▸ **What you need to do**
Each line from the one containing "- default aria-label removed for close button" through the end of the data below is to be output verbatim, with no lines added or left out.
··· Extracted records ···
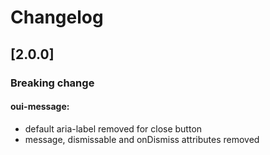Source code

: # Changelog

## [2.0.0]
### Breaking change
#### oui-message: 
- default aria-label removed for close button
- message, dismissable and onDismiss attributes removed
···
▸ **Exercise output**
- default aria-label removed for close button
- message, dismissable and onDismiss attributes removed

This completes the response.